**DATA TO EXAMINE**
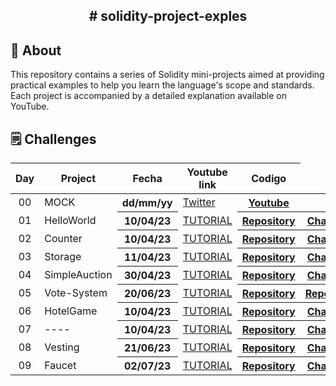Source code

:
<h2 align="center">  # solidity-project-exples <h2>

## 📝 About

This repository contains a series of Solidity mini-projects aimed at providing practical examples to help you learn the language's scope and standards. Each project is accompanied by a detailed explanation available on YouTube.

## 🗒 Challenges
<table>
  <thead>
    <tr>
      <th align="center">Day</th>
      <th>Project</th>
      <th>Fecha</th>
      <th>Youtube link</th>
      <th>Codigo</th>
    </tr>
  </thead>
<tbody>

<tr>
  <td align="center">00</td>
  <td>MOCK</td>
  <th>dd/mm/yy</th>
  <td><a href="https://twitter.com/LeanLabiano" rel="nofollow">Twitter</a></td>
  <th><a href="https://www.youtube.com/@leanlabiano" rel="nofollow">Youtube</a></th>
</tr>
<tr>
  <td align="center">01</td>
  <td>HelloWorld</td>
  <th>10/04/23</th>
  <td><a href="" rel="nofollow">TUTORIAL</a></td>
  <th><a href="https://github.com/LeandroCDN/solidity-project-exples/blob/main/01%20-%20Hello%20World/HelloWorld.sol" rel="nofollow">Repository</a></th>
  <th><a href="" rel="nofollow">Challenge</a></th>
</tr>
<tr>
  <td align="center">02</td>
  <td>Counter</td>
  <th>10/04/23</th>
  <td><a href="" rel="nofollow">TUTORIAL</a></td>
  <th><a href="https://github.com/LeandroCDN/solidity-project-exples/blob/main/02%20-%20Counter/Counter.sol" rel="nofollow">Repository</a></th>
  <th><a href="" rel="nofollow">Challenge</a></th>
</tr>
<tr>
  <td align="center">03</td>
  <td>Storage</td>
  <th>11/04/23</th>
  <td><a href="" rel="nofollow">TUTORIAL</a></td>
  <th><a href="https://github.com/LeandroCDN/solidity-project-exples/blob/main/03%20-%20Storage/Storage.sol" rel="nofollow">Repository</a></th>
  <th><a href="" rel="nofollow">Challenge</a></th>
</tr>
<tr>
  <td align="center">04</td>
  <td>SimpleAuction</td>
  <th>30/04/23</th>
  <td><a href="" rel="nofollow">TUTORIAL</a></td>
  <th><a href="https://github.com/LeandroCDN/solidity-project-exples/blob/main/04%20-%20Simple%20Auction/SimpleAuction.sol" rel="nofollow">Repository</a></th>
  <th><a href="" rel="nofollow">Challenge</a></th>
</tr>
<tr>
  <td align="center">05</td>
  <td>Vote-System</td>
  <th>20/06/23</th>
  <td><a href="" rel="nofollow">TUTORIAL</a></td>
  <th><a href="https://github.com/LeandroCDN/solidity-project-exples/blob/main/05%20-%20Vote%20system/VoteSystem.sol" rel="nofollow">Repository</a></th>
  <th><a href="" rel="nofollow">Repository</a></th>
</tr>
<tr>
  <td align="center">06</td>
  <td>HotelGame</td>
  <th>10/04/23</th>
  <td><a href="" rel="nofollow">TUTORIAL</a></td>
  <th><a href="https://github.com/LeandroCDN/solidity-project-exples/blob/main/06%20-%20HotelGame/HotelGame.sol" rel="nofollow">Repository</a></th>
  <th><a href="" rel="nofollow">Challenge</a></th>
</tr>
<tr>
  <td align="center">07</td>
  <td>----</td>
  <th>10/04/23</th>
  <td><a href="" rel="nofollow">TUTORIAL</a></td>
  <th><a href="" rel="nofollow">Repository</a></th>
  <th><a href="" rel="nofollow">Challenge</a></th>
</tr>
<tr>
  <td align="center">08</td>
  <td>Vesting</td>
  <th>21/06/23</th>
  <td><a href="" rel="nofollow">TUTORIAL</a></td>
  <th><a href="https://github.com/LeandroCDN/solidity-project-exples/blob/main/08%20-%20Vesting/Vesting.sol" rel="nofollow">Repository</a></th>
  <th><a href="" rel="nofollow">Challenge</a></th>
</tr>
  <td align="center">09</td>
  <td>Faucet</td>
  <th>02/07/23</th>
  <td><a href="" rel="nofollow">TUTORIAL</a></td>
  <th><a href="https://github.com/LeandroCDN/solidity-project-exples/blob/main/09%20-%20Faucet/Faucet.sol" rel="nofollow">Repository</a></th>
  <th><a href="" rel="nofollow">Challenge</a></th>
</tr>






</tbody>
</table>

**WORK INSTRUCTION**
An exact copy of all the entries is required, and it must contain no pictures.

**SOLVED PROBLEM**
Source code

:
<h2 align="center">  # solidity-project-exples <h2>

## 📝 About

This repository contains a series of Solidity mini-projects aimed at providing practical examples to help you learn the language's scope and standards. Each project is accompanied by a detailed explanation available on YouTube.

## 🗒 Challenges
<table>
  <thead>
    <tr>
      <th align="center">Day</th>
      <th>Project</th>
      <th>Fecha</th>
      <th>Youtube link</th>
      <th>Codigo</th>
    </tr>
  </thead>
<tbody>

<tr>
  <td align="center">00</td>
  <td>MOCK</td>
  <th>dd/mm/yy</th>
  <td><a href="https://twitter.com/LeanLabiano" rel="nofollow">Twitter</a></td>
  <th><a href="https://www.youtube.com/@leanlabiano" rel="nofollow">Youtube</a></th>
</tr>
<tr>
  <td align="center">01</td>
  <td>HelloWorld</td>
  <th>10/04/23</th>
  <td><a href="" rel="nofollow">TUTORIAL</a></td>
  <th><a href="https://github.com/LeandroCDN/solidity-project-exples/blob/main/01%20-%20Hello%20World/HelloWorld.sol" rel="nofollow">Repository</a></th>
  <th><a href="" rel="nofollow">Challenge</a></th>
</tr>
<tr>
  <td align="center">02</td>
  <td>Counter</td>
  <th>10/04/23</th>
  <td><a href="" rel="nofollow">TUTORIAL</a></td>
  <th><a href="https://github.com/LeandroCDN/solidity-project-exples/blob/main/02%20-%20Counter/Counter.sol" rel="nofollow">Repository</a></th>
  <th><a href="" rel="nofollow">Challenge</a></th>
</tr>
<tr>
  <td align="center">03</td>
  <td>Storage</td>
  <th>11/04/23</th>
  <td><a href="" rel="nofollow">TUTORIAL</a></td>
  <th><a href="https://github.com/LeandroCDN/solidity-project-exples/blob/main/03%20-%20Storage/Storage.sol" rel="nofollow">Repository</a></th>
  <th><a href="" rel="nofollow">Challenge</a></th>
</tr>
<tr>
  <td align="center">04</td>
  <td>SimpleAuction</td>
  <th>30/04/23</th>
  <td><a href="" rel="nofollow">TUTORIAL</a></td>
  <th><a href="https://github.com/LeandroCDN/solidity-project-exples/blob/main/04%20-%20Simple%20Auction/SimpleAuction.sol" rel="nofollow">Repository</a></th>
  <th><a href="" rel="nofollow">Challenge</a></th>
</tr>
<tr>
  <td align="center">05</td>
  <td>Vote-System</td>
  <th>20/06/23</th>
  <td><a href="" rel="nofollow">TUTORIAL</a></td>
  <th><a href="https://github.com/LeandroCDN/solidity-project-exples/blob/main/05%20-%20Vote%20system/VoteSystem.sol" rel="nofollow">Repository</a></th>
  <th><a href="" rel="nofollow">Repository</a></th>
</tr>
<tr>
  <td align="center">06</td>
  <td>HotelGame</td>
  <th>10/04/23</th>
  <td><a href="" rel="nofollow">TUTORIAL</a></td>
  <th><a href="https://github.com/LeandroCDN/solidity-project-exples/blob/main/06%20-%20HotelGame/HotelGame.sol" rel="nofollow">Repository</a></th>
  <th><a href="" rel="nofollow">Challenge</a></th>
</tr>
<tr>
  <td align="center">07</td>
  <td>----</td>
  <th>10/04/23</th>
  <td><a href="" rel="nofollow">TUTORIAL</a></td>
  <th><a href="" rel="nofollow">Repository</a></th>
  <th><a href="" rel="nofollow">Challenge</a></th>
</tr>
<tr>
  <td align="center">08</td>
  <td>Vesting</td>
  <th>21/06/23</th>
  <td><a href="" rel="nofollow">TUTORIAL</a></td>
  <th><a href="https://github.com/LeandroCDN/solidity-project-exples/blob/main/08%20-%20Vesting/Vesting.sol" rel="nofollow">Repository</a></th>
  <th><a href="" rel="nofollow">Challenge</a></th>
</tr>
  <td align="center">09</td>
  <td>Faucet</td>
  <th>02/07/23</th>
  <td><a href="" rel="nofollow">TUTORIAL</a></td>
  <th><a href="https://github.com/LeandroCDN/solidity-project-exples/blob/main/09%20-%20Faucet/Faucet.sol" rel="nofollow">Repository</a></th>
  <th><a href="" rel="nofollow">Challenge</a></th>
</tr>






</tbody>
</table>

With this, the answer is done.